Saved entries

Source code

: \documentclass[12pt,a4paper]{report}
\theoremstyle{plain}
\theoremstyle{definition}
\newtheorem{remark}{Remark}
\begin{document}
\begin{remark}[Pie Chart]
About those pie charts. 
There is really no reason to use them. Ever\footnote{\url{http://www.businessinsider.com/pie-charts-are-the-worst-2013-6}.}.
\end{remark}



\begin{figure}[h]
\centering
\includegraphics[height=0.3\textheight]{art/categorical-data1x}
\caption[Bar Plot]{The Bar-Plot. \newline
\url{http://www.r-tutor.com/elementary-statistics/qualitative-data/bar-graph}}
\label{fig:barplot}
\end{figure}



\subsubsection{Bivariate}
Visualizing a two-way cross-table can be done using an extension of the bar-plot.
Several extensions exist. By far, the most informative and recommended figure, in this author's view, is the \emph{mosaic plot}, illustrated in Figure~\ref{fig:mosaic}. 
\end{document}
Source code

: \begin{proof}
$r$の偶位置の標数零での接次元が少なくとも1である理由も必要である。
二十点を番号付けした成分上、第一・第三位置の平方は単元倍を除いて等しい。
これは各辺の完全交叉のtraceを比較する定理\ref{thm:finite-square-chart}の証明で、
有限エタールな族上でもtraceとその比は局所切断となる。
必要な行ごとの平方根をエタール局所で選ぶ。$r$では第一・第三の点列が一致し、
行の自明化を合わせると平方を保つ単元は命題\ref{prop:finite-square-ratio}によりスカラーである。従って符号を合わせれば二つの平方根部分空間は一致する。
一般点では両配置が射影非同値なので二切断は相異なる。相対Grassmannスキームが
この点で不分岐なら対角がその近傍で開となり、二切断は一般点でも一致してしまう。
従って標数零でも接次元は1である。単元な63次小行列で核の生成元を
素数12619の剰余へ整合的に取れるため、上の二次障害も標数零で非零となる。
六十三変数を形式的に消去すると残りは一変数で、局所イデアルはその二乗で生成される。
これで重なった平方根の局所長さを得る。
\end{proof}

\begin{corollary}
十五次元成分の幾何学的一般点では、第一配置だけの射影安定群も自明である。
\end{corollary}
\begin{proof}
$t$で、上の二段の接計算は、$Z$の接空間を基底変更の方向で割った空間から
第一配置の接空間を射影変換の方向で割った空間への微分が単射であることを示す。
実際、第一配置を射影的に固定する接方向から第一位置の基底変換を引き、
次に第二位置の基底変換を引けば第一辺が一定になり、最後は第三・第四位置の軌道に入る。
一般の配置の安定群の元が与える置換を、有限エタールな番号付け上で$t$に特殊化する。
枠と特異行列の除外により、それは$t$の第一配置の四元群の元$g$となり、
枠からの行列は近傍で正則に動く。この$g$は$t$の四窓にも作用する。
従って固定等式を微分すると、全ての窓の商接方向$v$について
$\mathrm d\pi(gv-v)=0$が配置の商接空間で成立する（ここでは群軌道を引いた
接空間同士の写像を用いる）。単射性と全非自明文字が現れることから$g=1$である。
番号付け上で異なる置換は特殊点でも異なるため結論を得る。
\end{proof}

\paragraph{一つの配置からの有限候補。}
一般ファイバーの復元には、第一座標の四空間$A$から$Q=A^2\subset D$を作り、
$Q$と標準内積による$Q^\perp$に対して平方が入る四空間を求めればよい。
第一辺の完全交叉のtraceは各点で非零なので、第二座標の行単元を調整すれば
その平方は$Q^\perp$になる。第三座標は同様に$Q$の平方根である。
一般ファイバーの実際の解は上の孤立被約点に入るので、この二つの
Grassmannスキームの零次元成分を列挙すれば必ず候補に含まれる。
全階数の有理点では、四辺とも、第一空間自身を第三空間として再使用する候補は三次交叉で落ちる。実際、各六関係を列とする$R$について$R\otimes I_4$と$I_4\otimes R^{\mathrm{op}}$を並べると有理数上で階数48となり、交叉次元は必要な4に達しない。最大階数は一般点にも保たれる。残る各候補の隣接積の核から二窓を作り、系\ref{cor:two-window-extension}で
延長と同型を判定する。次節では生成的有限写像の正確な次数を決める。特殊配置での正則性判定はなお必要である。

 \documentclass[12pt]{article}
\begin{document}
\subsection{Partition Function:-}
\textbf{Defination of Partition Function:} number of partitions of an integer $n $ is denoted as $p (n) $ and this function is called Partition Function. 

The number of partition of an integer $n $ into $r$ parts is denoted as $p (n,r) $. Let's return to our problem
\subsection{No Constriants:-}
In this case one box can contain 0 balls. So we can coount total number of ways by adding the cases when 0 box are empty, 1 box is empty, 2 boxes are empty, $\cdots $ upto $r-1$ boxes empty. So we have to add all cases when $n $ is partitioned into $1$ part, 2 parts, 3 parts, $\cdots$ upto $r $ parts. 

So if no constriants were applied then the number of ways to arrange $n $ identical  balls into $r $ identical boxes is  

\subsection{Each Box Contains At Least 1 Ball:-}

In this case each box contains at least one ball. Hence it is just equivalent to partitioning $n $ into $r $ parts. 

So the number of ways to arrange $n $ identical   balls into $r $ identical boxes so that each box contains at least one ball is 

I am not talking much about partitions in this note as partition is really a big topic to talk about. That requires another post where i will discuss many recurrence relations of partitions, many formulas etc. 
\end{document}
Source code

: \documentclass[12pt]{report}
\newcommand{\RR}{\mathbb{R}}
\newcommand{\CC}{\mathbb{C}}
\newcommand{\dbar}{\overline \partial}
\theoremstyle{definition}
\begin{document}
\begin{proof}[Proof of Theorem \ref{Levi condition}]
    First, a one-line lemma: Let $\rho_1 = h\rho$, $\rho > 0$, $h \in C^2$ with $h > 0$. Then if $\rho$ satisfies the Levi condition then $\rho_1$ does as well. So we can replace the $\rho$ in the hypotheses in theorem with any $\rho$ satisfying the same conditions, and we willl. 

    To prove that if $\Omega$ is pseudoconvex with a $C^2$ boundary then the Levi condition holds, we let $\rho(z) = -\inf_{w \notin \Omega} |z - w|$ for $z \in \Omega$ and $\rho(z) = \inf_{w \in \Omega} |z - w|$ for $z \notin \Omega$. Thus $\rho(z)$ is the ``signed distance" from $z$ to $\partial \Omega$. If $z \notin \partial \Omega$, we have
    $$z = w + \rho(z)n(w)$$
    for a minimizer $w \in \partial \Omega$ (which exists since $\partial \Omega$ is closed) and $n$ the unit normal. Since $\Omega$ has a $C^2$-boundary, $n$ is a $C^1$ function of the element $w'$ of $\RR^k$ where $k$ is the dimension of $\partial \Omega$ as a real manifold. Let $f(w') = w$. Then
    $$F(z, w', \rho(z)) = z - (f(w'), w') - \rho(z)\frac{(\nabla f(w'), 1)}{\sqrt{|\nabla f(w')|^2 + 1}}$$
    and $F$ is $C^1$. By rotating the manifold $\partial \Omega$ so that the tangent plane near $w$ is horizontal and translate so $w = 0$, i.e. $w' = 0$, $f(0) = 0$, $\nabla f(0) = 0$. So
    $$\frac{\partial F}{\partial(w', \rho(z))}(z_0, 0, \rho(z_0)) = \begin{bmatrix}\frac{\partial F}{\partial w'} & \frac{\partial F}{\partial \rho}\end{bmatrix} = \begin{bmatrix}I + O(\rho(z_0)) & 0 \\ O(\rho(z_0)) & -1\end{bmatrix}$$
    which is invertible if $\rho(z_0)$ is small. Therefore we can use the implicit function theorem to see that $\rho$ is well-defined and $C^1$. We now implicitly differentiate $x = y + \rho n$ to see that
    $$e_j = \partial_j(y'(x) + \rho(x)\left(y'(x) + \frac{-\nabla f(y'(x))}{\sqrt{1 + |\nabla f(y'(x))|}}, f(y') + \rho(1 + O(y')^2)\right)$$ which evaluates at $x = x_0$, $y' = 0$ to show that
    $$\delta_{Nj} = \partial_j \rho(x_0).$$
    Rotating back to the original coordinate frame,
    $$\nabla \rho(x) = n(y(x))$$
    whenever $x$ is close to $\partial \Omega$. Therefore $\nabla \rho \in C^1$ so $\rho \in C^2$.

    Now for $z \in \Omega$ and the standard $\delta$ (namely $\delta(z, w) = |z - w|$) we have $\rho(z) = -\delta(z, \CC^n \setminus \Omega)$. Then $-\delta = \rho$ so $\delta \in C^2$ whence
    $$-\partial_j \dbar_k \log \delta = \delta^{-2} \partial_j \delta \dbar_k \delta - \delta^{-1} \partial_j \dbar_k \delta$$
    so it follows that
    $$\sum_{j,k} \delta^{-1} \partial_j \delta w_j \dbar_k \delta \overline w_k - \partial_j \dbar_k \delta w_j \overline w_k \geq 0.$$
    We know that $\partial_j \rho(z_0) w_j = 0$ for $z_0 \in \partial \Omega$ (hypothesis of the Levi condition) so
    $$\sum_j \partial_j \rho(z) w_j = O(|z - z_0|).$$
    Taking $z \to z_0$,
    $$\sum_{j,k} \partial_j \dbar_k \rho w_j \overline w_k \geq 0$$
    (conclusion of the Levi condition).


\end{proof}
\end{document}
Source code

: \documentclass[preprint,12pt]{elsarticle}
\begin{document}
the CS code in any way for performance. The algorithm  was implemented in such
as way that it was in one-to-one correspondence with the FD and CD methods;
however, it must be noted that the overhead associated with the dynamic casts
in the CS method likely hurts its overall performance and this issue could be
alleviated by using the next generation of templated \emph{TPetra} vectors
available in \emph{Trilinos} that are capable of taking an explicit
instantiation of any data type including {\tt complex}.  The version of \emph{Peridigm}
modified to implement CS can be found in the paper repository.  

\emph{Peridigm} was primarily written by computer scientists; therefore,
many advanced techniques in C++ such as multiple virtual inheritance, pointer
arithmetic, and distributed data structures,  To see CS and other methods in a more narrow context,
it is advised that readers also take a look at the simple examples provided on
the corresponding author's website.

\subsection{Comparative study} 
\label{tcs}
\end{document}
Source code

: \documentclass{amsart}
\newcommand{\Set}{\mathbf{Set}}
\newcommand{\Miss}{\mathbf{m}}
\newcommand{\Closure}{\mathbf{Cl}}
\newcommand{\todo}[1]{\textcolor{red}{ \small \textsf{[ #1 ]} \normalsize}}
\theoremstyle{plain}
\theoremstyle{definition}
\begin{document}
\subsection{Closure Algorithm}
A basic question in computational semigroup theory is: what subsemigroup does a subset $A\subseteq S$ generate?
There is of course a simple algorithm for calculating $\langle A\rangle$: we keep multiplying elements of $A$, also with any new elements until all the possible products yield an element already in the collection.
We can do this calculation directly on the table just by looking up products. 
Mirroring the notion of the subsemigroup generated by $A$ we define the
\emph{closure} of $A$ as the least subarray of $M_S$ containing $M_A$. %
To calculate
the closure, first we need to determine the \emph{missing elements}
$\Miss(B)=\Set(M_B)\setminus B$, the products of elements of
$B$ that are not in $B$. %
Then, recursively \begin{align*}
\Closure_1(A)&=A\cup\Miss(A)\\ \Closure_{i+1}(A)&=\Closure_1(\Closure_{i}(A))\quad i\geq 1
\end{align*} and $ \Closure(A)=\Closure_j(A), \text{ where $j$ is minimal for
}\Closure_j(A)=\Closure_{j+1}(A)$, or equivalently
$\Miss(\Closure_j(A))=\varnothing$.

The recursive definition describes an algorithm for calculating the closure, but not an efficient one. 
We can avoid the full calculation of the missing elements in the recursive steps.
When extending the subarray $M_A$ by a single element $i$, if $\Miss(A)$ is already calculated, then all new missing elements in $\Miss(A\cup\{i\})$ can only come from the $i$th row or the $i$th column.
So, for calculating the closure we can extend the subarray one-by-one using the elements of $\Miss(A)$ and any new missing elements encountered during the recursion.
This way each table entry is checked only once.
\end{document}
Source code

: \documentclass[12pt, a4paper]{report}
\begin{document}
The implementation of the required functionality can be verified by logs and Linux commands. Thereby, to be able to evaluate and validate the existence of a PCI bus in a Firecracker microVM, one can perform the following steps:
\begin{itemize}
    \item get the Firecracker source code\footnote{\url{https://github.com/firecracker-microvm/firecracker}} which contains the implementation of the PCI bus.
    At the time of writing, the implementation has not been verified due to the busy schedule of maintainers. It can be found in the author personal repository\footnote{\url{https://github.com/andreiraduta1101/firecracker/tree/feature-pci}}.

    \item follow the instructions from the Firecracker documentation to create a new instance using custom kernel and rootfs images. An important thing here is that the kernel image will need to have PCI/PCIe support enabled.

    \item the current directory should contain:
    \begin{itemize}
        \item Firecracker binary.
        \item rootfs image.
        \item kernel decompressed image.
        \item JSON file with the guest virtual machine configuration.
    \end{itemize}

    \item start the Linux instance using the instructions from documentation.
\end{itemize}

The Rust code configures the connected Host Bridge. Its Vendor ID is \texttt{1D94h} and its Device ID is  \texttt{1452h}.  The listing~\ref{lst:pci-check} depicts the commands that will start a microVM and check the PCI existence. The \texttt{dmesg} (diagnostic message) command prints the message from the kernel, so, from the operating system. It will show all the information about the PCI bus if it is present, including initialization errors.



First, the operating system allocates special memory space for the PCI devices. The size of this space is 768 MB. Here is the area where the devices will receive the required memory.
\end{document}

Directions for this task: What are the lines above, starting at the one with "素数12619の剰余へ整合的に取れるため、上の二次障害も標数零で非零となる。" and ending at the one with "In this case each"? Give them again exactly, and only them.

Response below:
素数12619の剰余へ整合的に取れるため、上の二次障害も標数零で非零となる。
六十三変数を形式的に消去すると残りは一変数で、局所イデアルはその二乗で生成される。
これで重なった平方根の局所長さを得る。
\end{proof}

\begin{corollary}
十五次元成分の幾何学的一般点では、第一配置だけの射影安定群も自明である。
\end{corollary}
\begin{proof}
$t$で、上の二段の接計算は、$Z$の接空間を基底変更の方向で割った空間から
第一配置の接空間を射影変換の方向で割った空間への微分が単射であることを示す。
実際、第一配置を射影的に固定する接方向から第一位置の基底変換を引き、
次に第二位置の基底変換を引けば第一辺が一定になり、最後は第三・第四位置の軌道に入る。
一般の配置の安定群の元が与える置換を、有限エタールな番号付け上で$t$に特殊化する。
枠と特異行列の除外により、それは$t$の第一配置の四元群の元$g$となり、
枠からの行列は近傍で正則に動く。この$g$は$t$の四窓にも作用する。
従って固定等式を微分すると、全ての窓の商接方向$v$について
$\mathrm d\pi(gv-v)=0$が配置の商接空間で成立する（ここでは群軌道を引いた
接空間同士の写像を用いる）。単射性と全非自明文字が現れることから$g=1$である。
番号付け上で異なる置換は特殊点でも異なるため結論を得る。
\end{proof}

\paragraph{一つの配置からの有限候補。}
一般ファイバーの復元には、第一座標の四空間$A$から$Q=A^2\subset D$を作り、
$Q$と標準内積による$Q^\perp$に対して平方が入る四空間を求めればよい。
第一辺の完全交叉のtraceは各点で非零なので、第二座標の行単元を調整すれば
その平方は$Q^\perp$になる。第三座標は同様に$Q$の平方根である。
一般ファイバーの実際の解は上の孤立被約点に入るので、この二つの
Grassmannスキームの零次元成分を列挙すれば必ず候補に含まれる。
全階数の有理点では、四辺とも、第一空間自身を第三空間として再使用する候補は三次交叉で落ちる。実際、各六関係を列とする$R$について$R\otimes I_4$と$I_4\otimes R^{\mathrm{op}}$を並べると有理数上で階数48となり、交叉次元は必要な4に達しない。最大階数は一般点にも保たれる。残る各候補の隣接積の核から二窓を作り、系\ref{cor:two-window-extension}で
延長と同型を判定する。次節では生成的有限写像の正確な次数を決める。特殊配置での正則性判定はなお必要である。

 \documentclass[12pt]{article}
\begin{document}
\subsection{Partition Function:-}
\textbf{Defination of Partition Function:} number of partitions of an integer $n $ is denoted as $p (n) $ and this function is called Partition Function. 

The number of partition of an integer $n $ into $r$ parts is denoted as $p (n,r) $. Let's return to our problem
\subsection{No Constriants:-}
In this case one box can contain 0 balls. So we can coount total number of ways by adding the cases when 0 box are empty, 1 box is empty, 2 boxes are empty, $\cdots $ upto $r-1$ boxes empty. So we have to add all cases when $n $ is partitioned into $1$ part, 2 parts, 3 parts, $\cdots$ upto $r $ parts. 

So if no constriants were applied then the number of ways to arrange $n $ identical  balls into $r $ identical boxes is  

\subsection{Each Box Contains At Least 1 Ball:-}

In this case each box contains at least one ball. Hence it is just equivalent to partitioning $n $ into $r $ parts. 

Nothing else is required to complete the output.